Everything I know about .Net programming tells me that the behavior I see here is completely impossible. So can someone please explain what is going on here? Simple code:
Structure WKSTA_USER_INFO_1
Dim wkui1_username As Integer
Dim wkui1_logon_domain As Integer
Dim wkui1_logon_server As Integer
Dim wkui1_oth_domains As Integer
End Structure
Declare Function NetWkstaUserGetInfo Lib "Netapi32" (ByVal reserved As Integer, ByVal level As Integer, ByRef lpBuffer As Integer) As Integer
Declare Sub lstrcpyW Lib "kernel32" (ByRef dest As Byte, ByVal src As Integer)
Declare Sub RtlMoveMemory Lib "kernel32" (ByRef dest As WKSTA_USER_INFO_1, ByRef src As Integer, ByVal Size As Integer)
Declare Function NetApiBufferFree Lib "Netapi32" (ByVal Buffer As Integer) As Integer
Function GetDomain() As String
Dim ret As Integer
Dim wk1 As WKSTA_USER_INFO_1
Dim pwk1 As Integer
Dim test As String = ""
ret = NetWkstaUserGetInfo(Nothing, 1, pwk1)
RtlMoveMemory(wk1, pwk1, Len(wk1))
ret = NetApiBufferFree(pwk1)
Return "test"
End Function
When I put a break point in here, I see that after RtlMoveMemory, my wk1 contains a pointer to a username, and all the others are 0. This is consistant.

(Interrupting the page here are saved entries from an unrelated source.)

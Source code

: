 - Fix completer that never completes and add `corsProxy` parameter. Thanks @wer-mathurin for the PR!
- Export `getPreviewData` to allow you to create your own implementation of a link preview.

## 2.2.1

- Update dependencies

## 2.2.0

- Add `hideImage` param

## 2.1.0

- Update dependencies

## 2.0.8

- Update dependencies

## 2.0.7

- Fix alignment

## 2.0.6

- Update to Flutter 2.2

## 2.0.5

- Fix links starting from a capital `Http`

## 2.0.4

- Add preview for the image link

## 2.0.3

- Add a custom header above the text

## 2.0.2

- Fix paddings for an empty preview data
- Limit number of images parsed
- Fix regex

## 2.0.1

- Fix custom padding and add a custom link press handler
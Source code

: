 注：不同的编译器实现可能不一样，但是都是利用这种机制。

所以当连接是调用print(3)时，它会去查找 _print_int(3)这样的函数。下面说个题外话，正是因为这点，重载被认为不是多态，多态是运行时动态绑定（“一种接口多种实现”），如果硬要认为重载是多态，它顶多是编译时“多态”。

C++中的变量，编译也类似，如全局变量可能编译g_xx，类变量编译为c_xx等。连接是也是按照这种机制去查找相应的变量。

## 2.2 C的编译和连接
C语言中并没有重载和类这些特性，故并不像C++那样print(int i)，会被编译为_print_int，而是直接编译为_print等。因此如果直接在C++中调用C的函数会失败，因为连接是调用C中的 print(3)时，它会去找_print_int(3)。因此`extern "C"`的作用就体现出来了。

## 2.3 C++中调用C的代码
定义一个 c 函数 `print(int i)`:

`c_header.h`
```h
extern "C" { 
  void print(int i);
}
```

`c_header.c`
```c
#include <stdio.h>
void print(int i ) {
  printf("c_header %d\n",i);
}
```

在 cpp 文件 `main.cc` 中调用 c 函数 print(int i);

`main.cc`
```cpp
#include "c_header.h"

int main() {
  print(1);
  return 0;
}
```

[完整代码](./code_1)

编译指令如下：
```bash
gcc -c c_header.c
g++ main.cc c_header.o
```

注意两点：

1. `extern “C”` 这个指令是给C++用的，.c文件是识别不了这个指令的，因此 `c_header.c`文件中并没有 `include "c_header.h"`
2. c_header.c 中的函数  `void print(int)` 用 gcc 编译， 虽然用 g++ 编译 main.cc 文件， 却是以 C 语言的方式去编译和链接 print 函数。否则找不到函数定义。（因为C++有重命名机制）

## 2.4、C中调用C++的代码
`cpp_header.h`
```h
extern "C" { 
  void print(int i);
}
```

Now, if I change Dim test As String = "" to Dim login As String = "" and run it again, wk1 contains pointers to both username and logon_domain.
If I change it to Dim login As String, it contains a pointer to only the username. Depending on what I change that (completely unused) variable name to, I get a different result. How is this possible?
I have always been under the impression that it cannot possibly matter what you choose to name your variable. And that declaring a variable, and then never using it, cannot possible be different from not having a variable there at all.
I’ve tried this on 2 computers, with consistant results (one on .Net 3.5 and one on 4.0). When I tried converting it to C#, however, I was not able to reproduce it.
I am aware, by the way, that I can just use System.Environment to get what I need about the current user information; this was old VB6 code that was automatically upgraded (and I’ve edited it a little to make it more trivial). I’m just trying to understand how this behavior is possible. Obviously I’ve spent many years assuming something about .Net that isn’t quite true.
Solution, with help from Raymond Chen:
The declaration for RtlMoveMemory should have src passed as ByVal, instead of as ByRef. Because the src that I’m passing is a pointer to a memory location, passing it ByRef caused it to pass the memory address of where my pointer was stored… in other words, the location of my variable declaration. Thus, having other variables or differently named variables around produced different results.
A note as to why it was being passed ByRef… in the original VB6 code, it didn’t specify ByVal in the declaration, and ByRef is the default in VB6. So, the declaration itself was expecting ByRef. However, the call to the API specified that it was passing the variable ByVal. This is something that you cannot do in .Net; you have to pass it the same as the declaration is expecting. So the auto-upgrader added ByRef to the declaration, which does keep the declaration the same as VB6, but it ignored the ByVal in the call.